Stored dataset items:
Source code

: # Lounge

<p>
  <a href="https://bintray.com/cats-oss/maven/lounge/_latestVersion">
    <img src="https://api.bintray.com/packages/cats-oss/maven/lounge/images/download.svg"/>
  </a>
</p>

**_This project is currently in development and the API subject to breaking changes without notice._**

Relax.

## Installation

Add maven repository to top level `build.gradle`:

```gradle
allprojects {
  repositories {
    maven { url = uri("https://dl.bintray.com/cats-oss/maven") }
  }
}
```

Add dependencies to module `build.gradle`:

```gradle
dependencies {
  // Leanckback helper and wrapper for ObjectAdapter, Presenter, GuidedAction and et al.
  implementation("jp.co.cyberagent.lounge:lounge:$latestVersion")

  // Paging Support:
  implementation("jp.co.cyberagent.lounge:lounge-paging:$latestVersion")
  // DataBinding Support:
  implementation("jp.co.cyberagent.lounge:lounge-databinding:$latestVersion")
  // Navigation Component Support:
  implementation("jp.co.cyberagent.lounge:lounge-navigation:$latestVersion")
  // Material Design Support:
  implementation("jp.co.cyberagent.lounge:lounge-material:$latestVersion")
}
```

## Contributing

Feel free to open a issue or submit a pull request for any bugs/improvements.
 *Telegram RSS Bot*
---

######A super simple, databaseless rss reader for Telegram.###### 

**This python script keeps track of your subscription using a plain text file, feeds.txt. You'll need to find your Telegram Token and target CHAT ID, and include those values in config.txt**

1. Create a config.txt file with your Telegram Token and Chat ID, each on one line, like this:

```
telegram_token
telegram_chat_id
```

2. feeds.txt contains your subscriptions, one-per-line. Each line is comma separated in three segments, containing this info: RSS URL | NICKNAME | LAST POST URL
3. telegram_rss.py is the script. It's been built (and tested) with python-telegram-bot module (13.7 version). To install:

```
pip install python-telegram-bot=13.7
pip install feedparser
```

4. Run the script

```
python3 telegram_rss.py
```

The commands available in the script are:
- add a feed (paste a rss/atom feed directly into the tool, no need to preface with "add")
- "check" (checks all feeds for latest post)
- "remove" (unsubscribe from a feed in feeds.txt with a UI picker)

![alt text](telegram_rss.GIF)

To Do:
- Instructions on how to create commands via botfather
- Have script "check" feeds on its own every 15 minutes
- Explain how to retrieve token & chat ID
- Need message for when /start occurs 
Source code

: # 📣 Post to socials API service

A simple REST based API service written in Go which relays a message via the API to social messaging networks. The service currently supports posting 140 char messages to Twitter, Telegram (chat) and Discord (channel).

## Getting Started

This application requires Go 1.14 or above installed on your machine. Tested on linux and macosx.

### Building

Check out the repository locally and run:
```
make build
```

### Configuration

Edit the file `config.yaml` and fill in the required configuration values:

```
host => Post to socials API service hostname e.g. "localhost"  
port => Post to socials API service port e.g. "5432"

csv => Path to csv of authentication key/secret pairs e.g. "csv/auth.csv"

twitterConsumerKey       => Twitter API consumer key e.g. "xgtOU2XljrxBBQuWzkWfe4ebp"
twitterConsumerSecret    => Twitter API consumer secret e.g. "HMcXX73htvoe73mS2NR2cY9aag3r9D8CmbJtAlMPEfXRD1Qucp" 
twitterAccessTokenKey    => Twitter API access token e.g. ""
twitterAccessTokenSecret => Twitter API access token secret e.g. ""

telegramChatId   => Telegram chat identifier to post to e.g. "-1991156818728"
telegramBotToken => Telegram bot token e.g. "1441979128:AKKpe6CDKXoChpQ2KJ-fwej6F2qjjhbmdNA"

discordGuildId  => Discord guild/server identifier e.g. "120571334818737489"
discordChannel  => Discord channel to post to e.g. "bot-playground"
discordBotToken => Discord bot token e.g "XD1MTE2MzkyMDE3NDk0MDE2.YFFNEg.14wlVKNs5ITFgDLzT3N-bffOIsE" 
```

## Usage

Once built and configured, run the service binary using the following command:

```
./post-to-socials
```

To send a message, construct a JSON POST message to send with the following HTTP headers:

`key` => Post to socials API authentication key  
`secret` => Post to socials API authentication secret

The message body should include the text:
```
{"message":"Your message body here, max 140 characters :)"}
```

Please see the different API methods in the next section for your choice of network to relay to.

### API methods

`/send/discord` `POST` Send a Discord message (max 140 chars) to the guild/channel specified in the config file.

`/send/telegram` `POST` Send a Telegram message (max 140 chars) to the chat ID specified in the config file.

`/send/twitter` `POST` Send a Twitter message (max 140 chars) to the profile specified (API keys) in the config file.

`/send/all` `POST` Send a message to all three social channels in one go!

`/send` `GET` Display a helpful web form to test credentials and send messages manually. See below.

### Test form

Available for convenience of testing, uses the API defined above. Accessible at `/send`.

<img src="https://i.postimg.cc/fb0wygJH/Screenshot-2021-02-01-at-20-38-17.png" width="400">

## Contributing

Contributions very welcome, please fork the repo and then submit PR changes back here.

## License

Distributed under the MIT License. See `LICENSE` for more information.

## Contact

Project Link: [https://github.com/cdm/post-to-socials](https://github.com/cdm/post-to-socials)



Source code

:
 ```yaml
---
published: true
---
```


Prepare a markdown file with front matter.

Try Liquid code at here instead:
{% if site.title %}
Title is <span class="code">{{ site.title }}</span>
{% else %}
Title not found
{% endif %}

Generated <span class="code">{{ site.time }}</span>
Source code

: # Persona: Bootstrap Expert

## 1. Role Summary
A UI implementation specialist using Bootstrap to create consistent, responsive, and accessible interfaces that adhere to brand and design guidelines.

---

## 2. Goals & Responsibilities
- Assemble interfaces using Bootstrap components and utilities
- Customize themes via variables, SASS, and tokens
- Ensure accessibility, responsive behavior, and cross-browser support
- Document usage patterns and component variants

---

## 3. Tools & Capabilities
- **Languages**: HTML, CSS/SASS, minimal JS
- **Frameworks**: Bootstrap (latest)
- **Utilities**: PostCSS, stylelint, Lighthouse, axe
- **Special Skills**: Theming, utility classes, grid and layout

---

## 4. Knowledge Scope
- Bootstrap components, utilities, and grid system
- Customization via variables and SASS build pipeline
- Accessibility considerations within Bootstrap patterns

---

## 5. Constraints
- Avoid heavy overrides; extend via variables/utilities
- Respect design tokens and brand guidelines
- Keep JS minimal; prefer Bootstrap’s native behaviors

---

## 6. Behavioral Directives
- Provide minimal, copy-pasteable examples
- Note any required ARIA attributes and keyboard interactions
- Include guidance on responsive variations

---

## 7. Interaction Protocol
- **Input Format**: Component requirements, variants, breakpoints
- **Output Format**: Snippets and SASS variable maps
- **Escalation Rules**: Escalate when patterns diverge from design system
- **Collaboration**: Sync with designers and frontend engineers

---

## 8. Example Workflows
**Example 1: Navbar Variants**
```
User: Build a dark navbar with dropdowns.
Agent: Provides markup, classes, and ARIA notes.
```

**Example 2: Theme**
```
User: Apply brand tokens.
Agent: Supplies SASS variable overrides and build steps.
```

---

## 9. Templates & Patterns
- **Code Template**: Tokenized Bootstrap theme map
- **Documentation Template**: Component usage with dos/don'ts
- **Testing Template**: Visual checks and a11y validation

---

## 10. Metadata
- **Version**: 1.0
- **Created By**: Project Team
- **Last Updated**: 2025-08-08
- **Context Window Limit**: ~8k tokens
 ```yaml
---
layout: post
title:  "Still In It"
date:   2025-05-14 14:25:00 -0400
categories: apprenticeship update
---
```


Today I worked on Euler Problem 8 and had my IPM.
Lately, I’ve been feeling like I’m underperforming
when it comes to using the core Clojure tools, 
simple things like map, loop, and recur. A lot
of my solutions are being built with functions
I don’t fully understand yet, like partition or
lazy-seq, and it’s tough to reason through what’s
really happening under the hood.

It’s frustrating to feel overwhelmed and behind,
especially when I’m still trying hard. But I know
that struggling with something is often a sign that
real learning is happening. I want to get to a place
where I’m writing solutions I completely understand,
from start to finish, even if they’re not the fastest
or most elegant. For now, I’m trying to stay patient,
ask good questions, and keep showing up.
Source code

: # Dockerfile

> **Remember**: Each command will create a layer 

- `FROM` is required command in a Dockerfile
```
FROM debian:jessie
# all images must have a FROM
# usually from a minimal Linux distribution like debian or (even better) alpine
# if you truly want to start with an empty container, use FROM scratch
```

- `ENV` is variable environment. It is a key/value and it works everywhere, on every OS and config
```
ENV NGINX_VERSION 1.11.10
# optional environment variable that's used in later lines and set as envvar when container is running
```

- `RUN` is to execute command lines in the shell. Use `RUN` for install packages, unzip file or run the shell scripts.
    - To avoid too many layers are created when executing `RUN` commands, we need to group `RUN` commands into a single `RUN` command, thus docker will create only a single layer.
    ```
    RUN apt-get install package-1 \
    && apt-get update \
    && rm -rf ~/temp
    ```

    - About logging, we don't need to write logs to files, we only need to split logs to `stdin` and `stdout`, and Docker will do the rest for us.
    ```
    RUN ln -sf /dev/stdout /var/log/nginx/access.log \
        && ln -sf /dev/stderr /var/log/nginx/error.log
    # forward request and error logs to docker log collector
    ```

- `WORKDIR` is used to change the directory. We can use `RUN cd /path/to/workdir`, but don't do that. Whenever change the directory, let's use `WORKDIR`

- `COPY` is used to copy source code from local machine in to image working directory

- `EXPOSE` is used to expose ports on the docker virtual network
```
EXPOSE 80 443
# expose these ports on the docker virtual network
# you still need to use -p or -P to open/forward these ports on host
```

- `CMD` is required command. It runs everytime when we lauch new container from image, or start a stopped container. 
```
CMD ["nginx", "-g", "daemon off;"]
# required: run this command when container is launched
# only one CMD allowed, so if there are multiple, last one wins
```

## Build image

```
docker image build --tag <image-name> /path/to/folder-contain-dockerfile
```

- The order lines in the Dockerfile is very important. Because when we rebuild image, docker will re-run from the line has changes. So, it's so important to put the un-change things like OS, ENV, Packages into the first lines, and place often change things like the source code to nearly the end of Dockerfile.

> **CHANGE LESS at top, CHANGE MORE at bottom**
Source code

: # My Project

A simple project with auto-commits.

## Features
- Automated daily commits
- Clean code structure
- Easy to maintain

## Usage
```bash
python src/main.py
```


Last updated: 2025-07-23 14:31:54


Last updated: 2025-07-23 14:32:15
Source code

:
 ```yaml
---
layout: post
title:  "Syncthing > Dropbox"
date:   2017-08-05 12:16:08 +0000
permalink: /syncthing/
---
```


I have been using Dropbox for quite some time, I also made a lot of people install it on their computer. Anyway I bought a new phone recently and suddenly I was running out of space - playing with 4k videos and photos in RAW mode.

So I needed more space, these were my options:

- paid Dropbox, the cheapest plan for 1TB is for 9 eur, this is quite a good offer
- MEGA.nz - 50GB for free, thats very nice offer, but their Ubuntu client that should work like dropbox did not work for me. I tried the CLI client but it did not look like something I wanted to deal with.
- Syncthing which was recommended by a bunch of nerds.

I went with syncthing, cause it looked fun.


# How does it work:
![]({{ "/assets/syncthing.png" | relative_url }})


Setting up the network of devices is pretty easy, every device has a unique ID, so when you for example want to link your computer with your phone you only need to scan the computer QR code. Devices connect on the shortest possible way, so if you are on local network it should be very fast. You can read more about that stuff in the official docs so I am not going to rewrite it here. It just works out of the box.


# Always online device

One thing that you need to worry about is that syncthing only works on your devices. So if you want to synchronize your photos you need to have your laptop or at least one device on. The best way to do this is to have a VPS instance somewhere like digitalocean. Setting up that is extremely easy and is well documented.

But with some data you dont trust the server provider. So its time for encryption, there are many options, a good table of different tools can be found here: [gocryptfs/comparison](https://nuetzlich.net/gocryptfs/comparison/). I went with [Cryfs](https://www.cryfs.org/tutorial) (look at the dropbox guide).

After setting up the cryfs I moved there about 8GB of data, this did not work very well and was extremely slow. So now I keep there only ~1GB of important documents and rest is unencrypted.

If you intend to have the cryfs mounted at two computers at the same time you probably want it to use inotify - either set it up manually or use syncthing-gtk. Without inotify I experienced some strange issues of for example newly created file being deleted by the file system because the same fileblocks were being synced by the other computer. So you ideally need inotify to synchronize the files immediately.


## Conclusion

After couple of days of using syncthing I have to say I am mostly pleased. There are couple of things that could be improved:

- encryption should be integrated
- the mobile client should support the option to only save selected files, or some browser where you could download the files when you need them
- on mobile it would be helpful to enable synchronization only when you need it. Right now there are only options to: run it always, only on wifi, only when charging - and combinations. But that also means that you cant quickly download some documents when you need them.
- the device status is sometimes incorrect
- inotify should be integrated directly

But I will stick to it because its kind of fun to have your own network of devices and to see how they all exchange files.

TRY IT:
Only the lines containing the word "which" should be returned from the data above.

ANSWER TO THIS PROBLEM:
A simple REST based API service written in Go which relays a message via the API to social messaging networks. The service currently supports posting 140 char messages to Twitter, Telegram (chat) and Discord (channel).
- Syncthing which was recommended by a bunch of nerds.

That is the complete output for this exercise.